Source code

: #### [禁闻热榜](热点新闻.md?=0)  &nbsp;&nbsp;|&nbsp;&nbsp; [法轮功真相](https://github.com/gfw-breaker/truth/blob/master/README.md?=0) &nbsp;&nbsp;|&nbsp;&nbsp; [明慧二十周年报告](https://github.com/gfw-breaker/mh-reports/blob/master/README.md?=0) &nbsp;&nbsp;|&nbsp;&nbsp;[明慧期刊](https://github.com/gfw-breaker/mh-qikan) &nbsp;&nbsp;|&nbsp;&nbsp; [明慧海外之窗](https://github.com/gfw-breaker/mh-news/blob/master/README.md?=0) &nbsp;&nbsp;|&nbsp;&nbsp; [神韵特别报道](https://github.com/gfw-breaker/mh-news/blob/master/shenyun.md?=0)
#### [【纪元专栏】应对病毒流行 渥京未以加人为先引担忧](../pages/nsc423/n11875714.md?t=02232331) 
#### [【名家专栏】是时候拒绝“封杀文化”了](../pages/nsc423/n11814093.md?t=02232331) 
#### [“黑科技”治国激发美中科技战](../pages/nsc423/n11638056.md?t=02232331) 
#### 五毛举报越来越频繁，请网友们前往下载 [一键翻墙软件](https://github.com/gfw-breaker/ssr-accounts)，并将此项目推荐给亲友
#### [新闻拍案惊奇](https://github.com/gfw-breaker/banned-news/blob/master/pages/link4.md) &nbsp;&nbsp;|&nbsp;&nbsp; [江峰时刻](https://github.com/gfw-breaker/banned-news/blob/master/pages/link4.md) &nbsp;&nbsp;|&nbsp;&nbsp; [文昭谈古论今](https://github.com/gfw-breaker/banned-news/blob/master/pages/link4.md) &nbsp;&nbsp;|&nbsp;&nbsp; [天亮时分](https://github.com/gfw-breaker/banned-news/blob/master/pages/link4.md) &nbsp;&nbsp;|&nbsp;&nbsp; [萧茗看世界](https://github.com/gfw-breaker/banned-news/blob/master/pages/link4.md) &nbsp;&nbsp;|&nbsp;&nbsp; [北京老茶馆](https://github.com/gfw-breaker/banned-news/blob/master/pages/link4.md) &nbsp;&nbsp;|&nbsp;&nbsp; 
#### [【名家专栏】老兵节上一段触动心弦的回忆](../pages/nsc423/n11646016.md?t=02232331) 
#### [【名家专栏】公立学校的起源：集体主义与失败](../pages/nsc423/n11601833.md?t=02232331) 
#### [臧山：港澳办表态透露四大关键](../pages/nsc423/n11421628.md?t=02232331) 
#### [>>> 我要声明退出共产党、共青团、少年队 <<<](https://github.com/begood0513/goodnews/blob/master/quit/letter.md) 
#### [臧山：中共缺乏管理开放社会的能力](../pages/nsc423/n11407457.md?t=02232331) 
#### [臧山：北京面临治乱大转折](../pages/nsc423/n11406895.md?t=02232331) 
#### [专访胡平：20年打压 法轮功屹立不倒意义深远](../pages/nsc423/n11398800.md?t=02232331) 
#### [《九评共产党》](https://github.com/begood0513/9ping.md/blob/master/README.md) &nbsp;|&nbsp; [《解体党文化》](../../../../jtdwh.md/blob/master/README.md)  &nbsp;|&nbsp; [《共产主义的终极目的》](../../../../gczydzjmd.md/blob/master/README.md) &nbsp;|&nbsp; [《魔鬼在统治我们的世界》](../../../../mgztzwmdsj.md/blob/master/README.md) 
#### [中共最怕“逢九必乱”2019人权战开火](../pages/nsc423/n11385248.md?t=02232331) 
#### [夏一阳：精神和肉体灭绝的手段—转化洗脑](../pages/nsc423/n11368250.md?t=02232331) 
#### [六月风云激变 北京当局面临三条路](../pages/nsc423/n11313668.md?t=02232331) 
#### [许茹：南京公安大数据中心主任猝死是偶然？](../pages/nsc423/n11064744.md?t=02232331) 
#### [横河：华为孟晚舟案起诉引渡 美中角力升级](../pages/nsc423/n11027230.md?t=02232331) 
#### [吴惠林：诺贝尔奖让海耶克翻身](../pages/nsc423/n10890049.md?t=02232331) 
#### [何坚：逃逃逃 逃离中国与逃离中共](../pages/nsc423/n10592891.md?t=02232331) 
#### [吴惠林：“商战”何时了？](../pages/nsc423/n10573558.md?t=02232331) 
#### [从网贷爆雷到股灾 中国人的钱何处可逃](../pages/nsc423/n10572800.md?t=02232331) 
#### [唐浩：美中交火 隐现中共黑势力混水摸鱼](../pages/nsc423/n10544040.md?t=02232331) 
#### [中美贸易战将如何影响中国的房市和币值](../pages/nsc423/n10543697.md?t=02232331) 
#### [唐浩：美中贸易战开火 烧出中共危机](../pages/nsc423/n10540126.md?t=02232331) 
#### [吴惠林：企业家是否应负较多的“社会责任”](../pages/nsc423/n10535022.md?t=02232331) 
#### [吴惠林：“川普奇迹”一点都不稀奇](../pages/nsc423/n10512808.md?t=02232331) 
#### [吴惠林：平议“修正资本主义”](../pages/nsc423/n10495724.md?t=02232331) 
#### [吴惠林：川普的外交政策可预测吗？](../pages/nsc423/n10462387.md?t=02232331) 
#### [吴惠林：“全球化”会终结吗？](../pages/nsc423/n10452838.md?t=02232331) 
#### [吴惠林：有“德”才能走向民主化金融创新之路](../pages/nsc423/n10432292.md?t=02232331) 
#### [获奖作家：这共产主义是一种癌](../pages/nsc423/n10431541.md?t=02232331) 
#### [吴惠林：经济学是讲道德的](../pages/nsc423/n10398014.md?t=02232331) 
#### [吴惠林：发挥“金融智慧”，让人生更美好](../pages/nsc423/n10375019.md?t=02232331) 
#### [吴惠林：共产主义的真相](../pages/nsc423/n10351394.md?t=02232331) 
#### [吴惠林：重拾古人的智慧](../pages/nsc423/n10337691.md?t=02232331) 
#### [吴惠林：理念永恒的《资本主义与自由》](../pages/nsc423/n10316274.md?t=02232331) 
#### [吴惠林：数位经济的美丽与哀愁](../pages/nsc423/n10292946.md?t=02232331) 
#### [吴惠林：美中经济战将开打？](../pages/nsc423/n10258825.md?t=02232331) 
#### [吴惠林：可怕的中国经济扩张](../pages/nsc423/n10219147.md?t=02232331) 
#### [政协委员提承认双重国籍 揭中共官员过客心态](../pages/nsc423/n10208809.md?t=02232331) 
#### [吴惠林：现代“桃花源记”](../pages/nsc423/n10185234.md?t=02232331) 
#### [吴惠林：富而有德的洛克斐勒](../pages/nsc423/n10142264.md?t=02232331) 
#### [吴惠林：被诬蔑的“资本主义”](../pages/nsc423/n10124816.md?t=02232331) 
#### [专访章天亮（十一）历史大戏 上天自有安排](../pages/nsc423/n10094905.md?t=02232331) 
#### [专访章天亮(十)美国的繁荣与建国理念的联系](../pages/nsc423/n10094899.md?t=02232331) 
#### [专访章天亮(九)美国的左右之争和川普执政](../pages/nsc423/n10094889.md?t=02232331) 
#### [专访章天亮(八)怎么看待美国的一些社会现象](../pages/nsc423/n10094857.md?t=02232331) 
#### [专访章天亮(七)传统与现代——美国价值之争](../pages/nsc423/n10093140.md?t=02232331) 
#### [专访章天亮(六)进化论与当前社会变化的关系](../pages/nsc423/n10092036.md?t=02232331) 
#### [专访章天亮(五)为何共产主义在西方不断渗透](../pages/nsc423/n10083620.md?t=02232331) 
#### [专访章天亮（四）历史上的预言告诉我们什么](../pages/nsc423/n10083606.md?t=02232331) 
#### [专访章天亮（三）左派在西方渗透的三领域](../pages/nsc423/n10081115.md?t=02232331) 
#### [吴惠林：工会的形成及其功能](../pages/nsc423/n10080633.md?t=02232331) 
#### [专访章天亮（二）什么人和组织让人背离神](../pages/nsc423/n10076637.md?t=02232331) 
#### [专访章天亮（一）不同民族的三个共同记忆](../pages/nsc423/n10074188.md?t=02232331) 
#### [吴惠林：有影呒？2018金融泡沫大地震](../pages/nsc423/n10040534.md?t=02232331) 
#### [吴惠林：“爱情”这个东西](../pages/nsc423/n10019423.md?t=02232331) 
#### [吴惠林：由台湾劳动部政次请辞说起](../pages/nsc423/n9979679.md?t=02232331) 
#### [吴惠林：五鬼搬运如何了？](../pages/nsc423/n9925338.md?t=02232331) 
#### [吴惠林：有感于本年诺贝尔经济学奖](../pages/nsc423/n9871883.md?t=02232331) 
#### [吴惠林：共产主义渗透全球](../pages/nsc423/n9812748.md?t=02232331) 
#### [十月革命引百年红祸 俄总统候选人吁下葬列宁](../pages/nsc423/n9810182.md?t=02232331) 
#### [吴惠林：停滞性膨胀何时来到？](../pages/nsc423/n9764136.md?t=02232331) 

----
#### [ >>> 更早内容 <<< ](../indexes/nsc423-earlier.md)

__WHAT TO DO__: An exact copy of the line containing "#### [吴惠林：停滞性膨" and all lines after it, through the last line of the entries, is the required answer.

__RESPONSE BELOW__:
#### [吴惠林：停滞性膨胀何时来到？](../pages/nsc423/n9764136.md?t=02232331) 

----
#### [ >>> 更早内容 <<< ](../indexes/nsc423-earlier.md)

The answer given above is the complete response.